Depth-profile XPS measurements were performed over the first bilayer in the three [X/Mg/X] multilayers. The depth profile of atomic concentration is shown in Fig. 4 . The result of [SiC/Mg/SiC] in Fig. 4(a) exhibits typical bilayer profile with Mg and SiC layers clearly resolved. The high concentration (20–25%) of Si and C at the positions of Mg layer is due to preferential sputtering of Mg in Ar+ etching process. The concentration changes slower at SiC-on-Mg interface than that at Mg-on-SiC interface, which is consistent with the conclusion that the interfacial diffusion at SiC-on-Mg interface is larger at the Mg-on-SiC interface. For [Si/Mg/Si] shown in Fig. 4(b), the bilayer structure consisted of a thick layer, which is determined to be Mg2Si by SAED, and a thin layer is resolved. For [C/Mg/C] shown in Fig. 4(c), the concentration of C and Mg stays almost unchanged after the first C layer is sputtered (after etching time of 60s). This means that the Mg layers are almost intermixed with C. The oxygen concentration in [C/Mg/C] is very high and the Mg:O ratio is near 1:1. This fact suggests that Mg in [C/Mg/C] is almost oxidized and can be explained by that the intermixed Mg:C layer is porous and with considerable defects to allow oxygen or water vapor to penetrate in. This porous Mg:C layer assumption can also explain why the interface quality of [C/Mg/SiC] is much poorer than [Si/Mg/SiC] which is observed in XRR. This porous Mg:C layer promotes Si diffusion when Si and C deposits onto it in the [C/Mg/SiC] case. While in the [Si/Mg/SiC] case, formation of polycrystalline Mg2Si prevents further C diffusion from the upper SiC layer.

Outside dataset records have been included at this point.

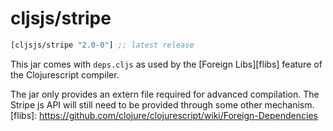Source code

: # cljsjs/stripe
[](dependency)
```clojure
[cljsjs/stripe "2.0-0"] ;; latest release
```
[](/dependency)

This jar comes with `deps.cljs` as used by the [Foreign Libs][flibs] feature
of the Clojurescript compiler.

The jar only provides an extern file required for advanced compilation.
The Stripe js API will still need to be provided through some other mechanism.
[flibs]: https://github.com/clojure/clojurescript/wiki/Foreign-Dependencies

During XPS measurement, narrow scans of Mg 1s, Si 2p, and C 1s spectra were obtained after each etching. In the [Si/Mg/Si] and [C/Mg/C] sample, all the spectra in different etching level (except for the first 2 nm from the surface) are similar in peak position and peak shape while a little difference is presented in the [SiC/Mg/SiC] sample. Thus we discuss the spectra in details at four etching levels. Two levels are chosen for [SiC/Mg/SiC] representing the position at SiC-on-Mg (etching time of 48 s) and Mg-on-SiC (etching time of 120 s) interfaces. For [Si/Mg/Si] and [C/Mg/C], etching time of 108 s is chosen. The measured spectra (subtracted by Shirley type background) are shown as open symbols in Fig. 5 . The spectra are all fitted and the fitted peaks are shown as solid lines. If the fitting involves superposition of more-than-one peaks, the peaks used will be shown as dashed lines. In Fig. 5(a), the Mg 1s spectra of SiC-on-Mg, Mg-on-SiC, and [Si/Mg/Si] can be fitted by a single peak. The peak position of SiC-on-Mg and Mg-on-SiC is 1304.5 eV which is attributed to metal Mg. The peak in [Si/Mg/Si] is located at 1304.8 eV and should be attributed to Mg2Si. No sign of Mg—Si bond is found in Mg 1s spectra at either Mg/SiC interface possibly due to the small chemical shift of about 0.3 eV. The Mg 1s spectrum in [C/Mg/C] is completely different. It consists of two peaks representing MgO (1303.9 eV) and Mg(OH)2 (1302.9 eV) which is consistent with conclusion that Mg in [C/Mg/C] is almost oxidized. In Fig. 5(b), the Si 2p spectra of SiC-on-Mg and Mg-on-SiC can be divided into two peaks. The main peak is at 100.1 eV corresponding to C—Si bond. A very weak peak is found at 98.2 eV which may be attributed to Mg2Si  as the Mg2Si peak is found to be at 98.5 eV in the [Si/Mg/Si] sample. The Mg2Si peak area at SiC-on-Mg is larger than at Mg-on-SiC implying more diffusion at SiC-on-Mg. In Fig. 5(c), the C 1s spectra can be divided into two peaks at SiC-on-Mg and Mg-on-SiC interfaces. One at 282.7 eV is of the C—Si bond. The other at 284.3 eV is of the C—C bond. The C—C peak area at SiC-on-Mg is also larger than at Mg-on-SiC which implies larger amount of Si is bonded with Mg at the SiC-on-Mg interface. The C 1s spectrum of [C/Mg/C] is a single peak at 284.3 eV of the C—C bond and shows no sign of Mg—C bond.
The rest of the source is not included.